Belum lagi dengan pembatasan jumlah kedatangan internasional ke Australia, membuat keluarga itu masih belum bisa bernafas lega.

baca juga

Batas kedatangan internasional dipotong setengahnya pada 14 Juli dalam upaya untuk mengurangi tekanan pada sistem karantina, karena peningkatan risiko yang ditimbulkan oleh varian Delta COVID-19.

"Ada penerbangan yang sudah dipesan, tapi itu baru akan kembali pada bulan Oktober dan apa pun bisa terjadi antara sekarang dan nanti," kata Ash.

Ketidakpastian perjalanan

Situasi pandemi di Indonesia memburuk dengan catatan lebih dari 50.000 kasus baru dalam satu hari bulan lalu pada puncaknya.

"Protokol di tempat kerja [suami saya] sangat ketat sehingga [ia] terjaga dengan baik," kata Ash Henderson.

Tom telah bekerja sebagai petugas pemadam kebakaran selama sekitar tujuh tahun.

"Dia tidak punya pilihan lain selain berangkat [ke Indonesia]. Sebenarnya tidak ada pilihan kerja lain untuknya," kata Ash.

"Situasinya sulit. Kekhawatiran terbesar saya adalah jika sesuatu terjadi pada siapa pun di antara kami, dia tidak akan bisa pulang dengan mudah," katanya.

"Ketidakpastian karena kami tidak tahu apakah dia bisa kembali ke rumah dan kapan telah membuat kami stres."

Dampak pembatasan di perbatasan

Langkah-langkah kontrol perbatasan terbaru yang diberlakukan oleh pemerintah Victoria juga secara finansial berdampak besar pada bisnis fotografinya, yang dijalankan Ash dari rumahnya di sebelah timur Albury-Wodonga.

Di bawah aturan kesehatan masyarakat terbaru, hanya ada enam alasan penting bagi penduduk NSW untuk menyeberang ke negara bagian Victoria.

"Saya tidak akan dapat memiliki klien [dari NSW] di studio saya. Dan pergi ke studio untuk berfoto juga tidak masuk kategori perjalanan esensial, sehingga mereka kehilangan kesempatan [untuk melakukan itu] dan saya kehilangan pekerjaan," katanya.

"Ini adalah mata pencaharian saya.

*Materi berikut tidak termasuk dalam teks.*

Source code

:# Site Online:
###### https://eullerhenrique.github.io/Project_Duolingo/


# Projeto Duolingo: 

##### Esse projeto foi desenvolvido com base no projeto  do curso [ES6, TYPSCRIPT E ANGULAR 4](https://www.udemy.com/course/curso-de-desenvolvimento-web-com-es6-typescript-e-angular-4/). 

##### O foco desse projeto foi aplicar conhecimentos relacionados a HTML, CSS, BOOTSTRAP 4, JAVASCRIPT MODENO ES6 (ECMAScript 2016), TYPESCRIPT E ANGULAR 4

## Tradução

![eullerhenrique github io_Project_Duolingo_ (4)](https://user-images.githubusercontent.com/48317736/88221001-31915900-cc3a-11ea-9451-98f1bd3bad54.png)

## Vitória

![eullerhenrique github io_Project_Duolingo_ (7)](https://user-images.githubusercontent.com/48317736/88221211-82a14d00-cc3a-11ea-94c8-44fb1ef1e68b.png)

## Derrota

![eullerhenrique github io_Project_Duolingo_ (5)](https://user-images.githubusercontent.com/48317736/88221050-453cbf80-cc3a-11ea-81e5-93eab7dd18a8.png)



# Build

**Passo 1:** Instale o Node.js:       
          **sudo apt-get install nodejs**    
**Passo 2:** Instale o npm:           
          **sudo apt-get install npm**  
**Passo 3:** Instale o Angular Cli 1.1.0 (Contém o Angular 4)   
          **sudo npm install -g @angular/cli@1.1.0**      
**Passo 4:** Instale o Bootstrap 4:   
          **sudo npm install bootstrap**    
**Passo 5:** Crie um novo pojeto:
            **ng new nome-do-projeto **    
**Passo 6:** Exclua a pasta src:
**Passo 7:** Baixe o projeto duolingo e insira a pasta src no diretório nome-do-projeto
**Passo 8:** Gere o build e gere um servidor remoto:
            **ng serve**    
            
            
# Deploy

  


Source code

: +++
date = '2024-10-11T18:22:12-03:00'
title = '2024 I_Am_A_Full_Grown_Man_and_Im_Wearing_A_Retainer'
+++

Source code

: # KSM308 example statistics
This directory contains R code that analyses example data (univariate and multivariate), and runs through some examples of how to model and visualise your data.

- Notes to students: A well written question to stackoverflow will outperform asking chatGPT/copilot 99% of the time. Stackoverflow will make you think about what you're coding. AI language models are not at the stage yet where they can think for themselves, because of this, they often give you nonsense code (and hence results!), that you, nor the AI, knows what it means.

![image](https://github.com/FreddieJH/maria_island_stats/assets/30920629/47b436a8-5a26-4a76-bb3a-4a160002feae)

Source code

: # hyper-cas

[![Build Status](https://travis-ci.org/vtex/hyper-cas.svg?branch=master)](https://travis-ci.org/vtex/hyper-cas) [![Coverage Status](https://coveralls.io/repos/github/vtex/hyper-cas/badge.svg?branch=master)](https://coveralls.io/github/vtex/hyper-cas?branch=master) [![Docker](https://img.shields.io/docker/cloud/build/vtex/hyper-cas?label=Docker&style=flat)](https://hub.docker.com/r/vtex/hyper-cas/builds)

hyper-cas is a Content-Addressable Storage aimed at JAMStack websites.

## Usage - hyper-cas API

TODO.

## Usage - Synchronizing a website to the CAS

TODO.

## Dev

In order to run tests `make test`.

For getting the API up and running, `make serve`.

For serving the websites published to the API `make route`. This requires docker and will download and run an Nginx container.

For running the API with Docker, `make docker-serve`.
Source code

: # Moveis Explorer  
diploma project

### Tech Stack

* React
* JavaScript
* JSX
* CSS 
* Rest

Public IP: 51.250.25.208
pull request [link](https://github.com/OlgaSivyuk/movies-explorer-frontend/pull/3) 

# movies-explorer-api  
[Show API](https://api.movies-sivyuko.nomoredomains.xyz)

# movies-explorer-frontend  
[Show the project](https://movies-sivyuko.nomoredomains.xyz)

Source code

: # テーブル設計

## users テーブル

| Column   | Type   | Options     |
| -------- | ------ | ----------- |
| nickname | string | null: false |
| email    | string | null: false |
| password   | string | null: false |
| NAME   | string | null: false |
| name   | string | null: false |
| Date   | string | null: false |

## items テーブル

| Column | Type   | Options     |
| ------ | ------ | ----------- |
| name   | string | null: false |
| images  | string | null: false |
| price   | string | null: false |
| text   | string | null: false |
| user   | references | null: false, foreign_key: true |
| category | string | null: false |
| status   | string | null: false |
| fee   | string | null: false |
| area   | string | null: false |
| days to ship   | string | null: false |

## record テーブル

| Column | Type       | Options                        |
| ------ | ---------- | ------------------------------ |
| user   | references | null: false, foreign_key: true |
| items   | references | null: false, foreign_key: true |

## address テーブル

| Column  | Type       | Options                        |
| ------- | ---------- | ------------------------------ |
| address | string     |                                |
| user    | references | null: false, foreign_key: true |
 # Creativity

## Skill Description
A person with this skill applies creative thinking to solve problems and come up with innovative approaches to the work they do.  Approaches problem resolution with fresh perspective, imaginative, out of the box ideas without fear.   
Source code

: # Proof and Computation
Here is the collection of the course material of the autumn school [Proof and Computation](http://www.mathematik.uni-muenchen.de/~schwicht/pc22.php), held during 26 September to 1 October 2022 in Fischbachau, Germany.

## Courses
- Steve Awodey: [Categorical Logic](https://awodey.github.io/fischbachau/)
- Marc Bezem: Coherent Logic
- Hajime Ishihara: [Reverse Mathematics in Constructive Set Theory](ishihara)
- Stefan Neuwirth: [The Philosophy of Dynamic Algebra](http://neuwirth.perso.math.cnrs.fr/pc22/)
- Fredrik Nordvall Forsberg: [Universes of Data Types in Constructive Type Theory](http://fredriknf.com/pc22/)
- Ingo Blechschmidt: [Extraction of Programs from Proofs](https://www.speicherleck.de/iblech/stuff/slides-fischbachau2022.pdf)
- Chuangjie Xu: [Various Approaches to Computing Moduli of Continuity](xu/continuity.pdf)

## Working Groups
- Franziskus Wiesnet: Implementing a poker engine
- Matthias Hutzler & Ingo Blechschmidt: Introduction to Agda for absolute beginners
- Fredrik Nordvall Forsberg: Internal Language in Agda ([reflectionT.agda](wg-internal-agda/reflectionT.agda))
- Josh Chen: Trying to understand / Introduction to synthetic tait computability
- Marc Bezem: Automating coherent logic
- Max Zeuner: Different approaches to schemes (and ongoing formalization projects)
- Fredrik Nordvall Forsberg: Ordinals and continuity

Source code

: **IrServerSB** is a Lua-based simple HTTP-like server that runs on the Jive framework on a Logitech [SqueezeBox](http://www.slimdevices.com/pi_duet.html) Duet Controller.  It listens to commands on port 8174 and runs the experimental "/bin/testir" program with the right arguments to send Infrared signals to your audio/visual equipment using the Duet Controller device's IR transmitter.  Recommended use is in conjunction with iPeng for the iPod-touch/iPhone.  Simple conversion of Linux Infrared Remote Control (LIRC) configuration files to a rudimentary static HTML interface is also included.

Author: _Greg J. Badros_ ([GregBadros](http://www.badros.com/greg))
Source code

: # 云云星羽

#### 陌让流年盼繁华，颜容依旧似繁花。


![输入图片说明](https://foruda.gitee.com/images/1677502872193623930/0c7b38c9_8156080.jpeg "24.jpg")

Ini yang bisa saya lakukan.

"Baru hari ini, saya mungkin mendapat 10 panggilan telepon dari pengantin dan orang tua baru yang mencari tahu apa yang bisa kami lakukan."

Sementara keluarga menunggu penerbangan pulang yang terkonfirmasi, Ash berharap ada bantuan keuangan yang ditargetkan untuk industri kreatif, terutama bagi mereka yang berlokasi di sepanjang perbatasan negara bagian.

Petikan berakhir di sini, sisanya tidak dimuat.